What you don’t learn before you become a sports journalist

All of a sudden you’re no longer sat in the stands with a multi-coloured team scarf wrapped around you, but in a press box surrounded by the sounds of fingers tapping on various keyboards. I very quickly had to adapt from an excited rugby fan to a professional journalist however, I do miss just watching a game of rugby. 

At the start of my second year at university I posted a tweet saying that I could no longer watch a game as a fan and how I was constantly thinking about what I would write or say if I was covering the game or how the game will influence my upcoming journalistic week. My lecturer replied saying, “haha, that’s made my day! Welcome to my world”. I smiled and laughed off his response but as I only have one academic year between me and holding a sports journalism degree I completely understand what he meant. 

Being a sports journalist is something truly amazing, working with sports, writing or presenting about it and being engulfed by the sporting world 24 hours a day, seven days a week. But sitting back on the sofa with a cup of tea in slippers watching rugby is something I took for granted. 

I am just starting out on my journey in a world I still know very little about and last year one of the best journalists in the sporting industry, Henry Winter came and spoke to us about his outstanding career and what to expect. One thing that stood out from his talk was when he jokingly but in full seriousness informed us all to pack a sleeping bag in the back of your car for the journeys that require you to be in opposite ends of the country over a 24-hour timeframe. 

It made me stop and think that I am no longer a fan of sport, I am an employee of sport. 

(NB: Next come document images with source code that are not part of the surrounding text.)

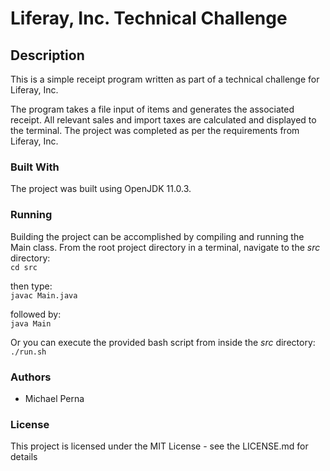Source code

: # Liferay, Inc. Technical Challenge

## Description

This is a simple receipt program written as part of a technical challenge for Liferay, Inc.

The program takes a file input of items and generates the associated receipt.  All relevant sales and import taxes are calculated and displayed to the terminal.
The project was completed as per the requirements from Liferay, Inc.

### Built With

The project was built using OpenJDK 11.0.3.

### Running

Building the project can be accomplished by compiling and running the Main class.  From the root project directory in a terminal, navigate to the *src* directory:  
```cd src```  

then type:  
```javac Main.java```  

followed by:  
```java Main```  
  
Or you can execute the provided bash script from inside the *src* directory:  
```./run.sh```  

### Authors

* Michael Perna

### License

This project is licensed under the MIT License - see the LICENSE.md for details
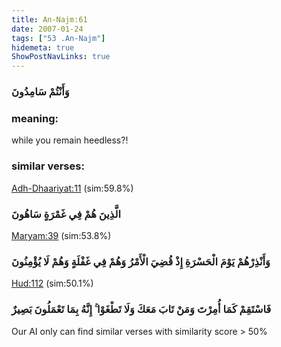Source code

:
 ```yaml
---
title: An-Najm:61
date: 2007-01-24
tags: ["53 .An-Najm"]
hidemeta: true 
ShowPostNavLinks: true 
---
```

### وَأَنْتُمْ سَامِدُونَ
### meaning: 
while you remain heedless?!
### similar verses: 

[Adh-Dhaariyat:11](/51/11) (sim:59.8%)

### الَّذِينَ هُمْ فِي غَمْرَةٍ سَاهُونَ

[Maryam:39](/19/39) (sim:53.8%)

### وَأَنْذِرْهُمْ يَوْمَ الْحَسْرَةِ إِذْ قُضِيَ الْأَمْرُ وَهُمْ فِي غَفْلَةٍ وَهُمْ لَا يُؤْمِنُونَ

[Hud:112](/11/112) (sim:50.1%)

### فَاسْتَقِمْ كَمَا أُمِرْتَ وَمَنْ تَابَ مَعَكَ وَلَا تَطْغَوْا ۚ إِنَّهُ بِمَا تَعْمَلُونَ بَصِيرٌ

Our AI only can find similar verses with similarity score > 50% 

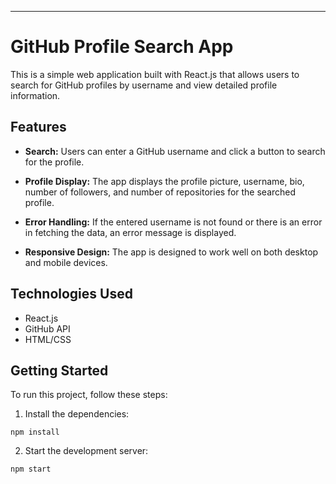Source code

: 
---
# GitHub Profile Search App

This is a simple web application built with React.js that allows users to search for GitHub profiles by username and view detailed profile information.

## Features

- **Search:** Users can enter a GitHub username and click a button to search for the profile.

- **Profile Display:** The app displays the profile picture, username, bio, number of followers, and number of repositories for the searched profile.

- **Error Handling:** If the entered username is not found or there is an error in fetching the data, an error message is displayed.

- **Responsive Design:** The app is designed to work well on both desktop and mobile devices.

## Technologies Used

- React.js
- GitHub API
- HTML/CSS

## Getting Started

To run this project, follow these steps:

1. Install the dependencies:
```
npm install
```
2. Start the development server:
```
npm start
```
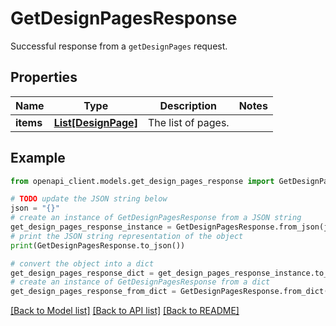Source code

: # GetDesignPagesResponse

Successful response from a `getDesignPages` request.

## Properties

Name | Type | Description | Notes
------------ | ------------- | ------------- | -------------
**items** | [**List[DesignPage]**](DesignPage.md) | The list of pages. | 

## Example

```python
from openapi_client.models.get_design_pages_response import GetDesignPagesResponse

# TODO update the JSON string below
json = "{}"
# create an instance of GetDesignPagesResponse from a JSON string
get_design_pages_response_instance = GetDesignPagesResponse.from_json(json)
# print the JSON string representation of the object
print(GetDesignPagesResponse.to_json())

# convert the object into a dict
get_design_pages_response_dict = get_design_pages_response_instance.to_dict()
# create an instance of GetDesignPagesResponse from a dict
get_design_pages_response_from_dict = GetDesignPagesResponse.from_dict(get_design_pages_response_dict)
```
[[Back to Model list]](../README.md#documentation-for-models) [[Back to API list]](../README.md#documentation-for-api-endpoints) [[Back to README]](../README.md)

There is nothing I love more than going to a ground on Friday night, turning up nearly two hours before kick-off ensuring that my preparation is perfect, watching the match and then staying over an hour after the final whistle to gather interviews and ensure that my match repot and other articles are perfect. The adrenaline buzz that surrounds you is astonishing, pushing yourself to get your report finished by the time the final whistle goes and thinking on your feet to quiz directors of rugby afterwards and then thinking about how tonight’s result is going to impact your content in the coming week.

I am sure I will look back on this article in a year’s time and think how I could have written it differently, just like I am doing now with some of my older blog posts. Nevertheless, if studying sports journalism at university for the last two years has taught me anything, it is that we are allowed to make mistakes and everyone is still learning. The amount of times I have recorded introductions to TV packages over and over again or memorised a team sheet until I know every letter on the piece of paper in fear of mispronouncing a name is uncountable. 

The sports journalism and journalism industry has changed drastically over the last decade with the impact of multimedia journalism and today it is one of the most faced paced industries in the world. It is such an exciting prospect to be stepping into an industry that is moving with the technology, however, now more than ever, everything is under scrutiny and for someone starting out in the field of journalism that is something both extremely daunting and exhilarating. 

I do miss going to Twickenham or my local club as a fan and just being able to watch a game of rugby without thinking of what happens next. However, the passion that I have for becoming a professional rugby journalist pushes those fan thoughts to one side to focus on something that has the possibility to take me places I never dreamed of. 

Nevertheless, if you ask me what advice I have to anyone about to go to university to read sports journalism I would say one thing:

Enjoy a game of sport as a fan one last time, because as soon as you learn about on the whistle match reports and solo match commentary sport will never be the same again. It will be even better than you thought it could ever be.